Après la Conquête anglaise, notre territoire fut réduit considérablement. Nous avons eu, un temps, l’espoir de nous projeter à la grandeur du Canada. Terrible illusion. Partout, notre peuple y fut anglicisé.
Et nous nous sommes finalement reconstruits sur le territoire du Québec, où nous formons une majorité démographique.
Mais le XXIe siècle annonce un prochain recul, avec la perte de Montréal, conquise par le Canada multiculturaliste, avec les moyens qui sont ceux de notre époque.
On notera le parallèle entre notre territoire et l’évolution de notre nom comme peuple à travers les siècles.

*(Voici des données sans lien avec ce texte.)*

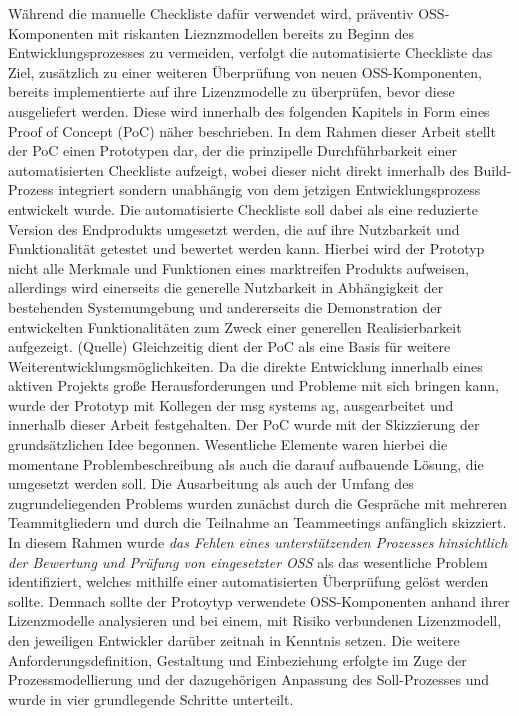 Während die manuelle Checkliste dafür verwendet wird, präventiv OSS-Komponenten mit riskanten Lieznzmodellen bereits zu Beginn des Entwicklungsprozesses zu vermeiden, verfolgt die automatisierte Checkliste das Ziel, zusätzlich zu einer weiteren Überprüfung von neuen OSS-Komponenten, bereits implementierte auf ihre Lizenzmodelle zu überprüfen, bevor diese ausgeliefert werden. Diese wird innerhalb des folgenden Kapitels in Form eines Proof of Concept (PoC) näher beschrieben. In dem Rahmen dieser Arbeit stellt der PoC einen Prototypen dar, der die prinzipelle Durchführbarkeit einer automatisierten Checkliste aufzeigt, wobei dieser nicht direkt innerhalb des Build-Prozess integriert sondern unabhängig von dem jetzigen Entwicklungsprozess entwickelt wurde. Die automatisierte Checkliste soll dabei als eine reduzierte Version des Endprodukts umgesetzt werden, die auf ihre Nutzbarkeit und Funktionalität getestet und bewertet werden kann. Hierbei wird der Prototyp nicht alle Merkmale und Funktionen eines marktreifen Produkts aufweisen, allerdings wird einerseits die generelle Nutzbarkeit in Abhängigkeit der bestehenden Systemumgebung und andererseits die Demonstration der entwickelten Funktionalitäten zum Zweck einer generellen Realisierbarkeit aufgezeigt. (Quelle) Gleichzeitig dient der PoC als eine Basis für weitere Weiterentwicklungsmöglichkeiten. Da die direkte Entwicklung innerhalb eines aktiven Projekts große Herausforderungen und Probleme mit sich bringen kann, wurde der Prototyp mit Kollegen der msg systems ag, ausgearbeitet und innerhalb dieser Arbeit festgehalten. Der PoC wurde mit der Skizzierung der grundsätzlichen Idee begonnen. Wesentliche Elemente waren hierbei die momentane Problembeschreibung als auch die darauf aufbauende Lösung, die umgesetzt werden soll. Die Ausarbeitung als auch der Umfang des zugrundeliegenden Problems wurden zunächst durch die Gespräche mit mehreren Teammitgliedern und durch die Teilnahme an Teammeetings anfänglich skizziert. In diesem Rahmen wurde \textit{das Fehlen eines unterstützenden Prozesses hinsichtlich der Bewertung und Prüfung von eingesetzter OSS} als das wesentliche Problem identifiziert, welches mithilfe einer automatisierten Überprüfung gelöst werden sollte. Demnach sollte der Protoytyp verwendete OSS-Komponenten anhand ihrer Lizenzmodelle analysieren und bei einem, mit Risiko verbundenen Lizenzmodell, den jeweiligen Entwickler darüber zeitnah in Kenntnis setzen. Die weitere Anforderungsdefinition, Gestaltung und Einbeziehung erfolgte im Zuge der Prozessmodellierung und der dazugehörigen Anpassung des Soll-Prozesses und wurde in vier grundlegende Schritte unterteilt.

Nous avons d’abord été Français, avant de devenir Canadiens, puis Canadiens-français, quand les anglophones s’approprièrent la référence au Canada.
Nous sommes alors devenus Québécois, pour devenir maîtres chez nous.
Territoire
Mais aujourd’hui, on cherche à nouveau à nous déposséder de notre nom, en fabriquant le mythe d’un Québec bilingue, où le français ne serait qu’une langue sur deux, et multiculturel, où la majorité historique francophone ne serait qu’une communauté parmi d’autres. Nous avons donc de plus en plus tendance à nous définir comme «Québécois francophones» ou simplement comme «francophones». Jusqu’à la prochaine mutilation symbolique. Un jour, nous n’aurons plus de nom.
J’en reviens au troisième lien. Sur le plan technique, ce projet est probablement nécessaire. Mais derrière ce geste de puissance se cache un renoncement fondamental.
Nous mobilisons nos énergies collectives non plus pour reconquérir notre métropole, mais pour nous construire une base de repli honorable.
Que nous restera-t-il, à la fin?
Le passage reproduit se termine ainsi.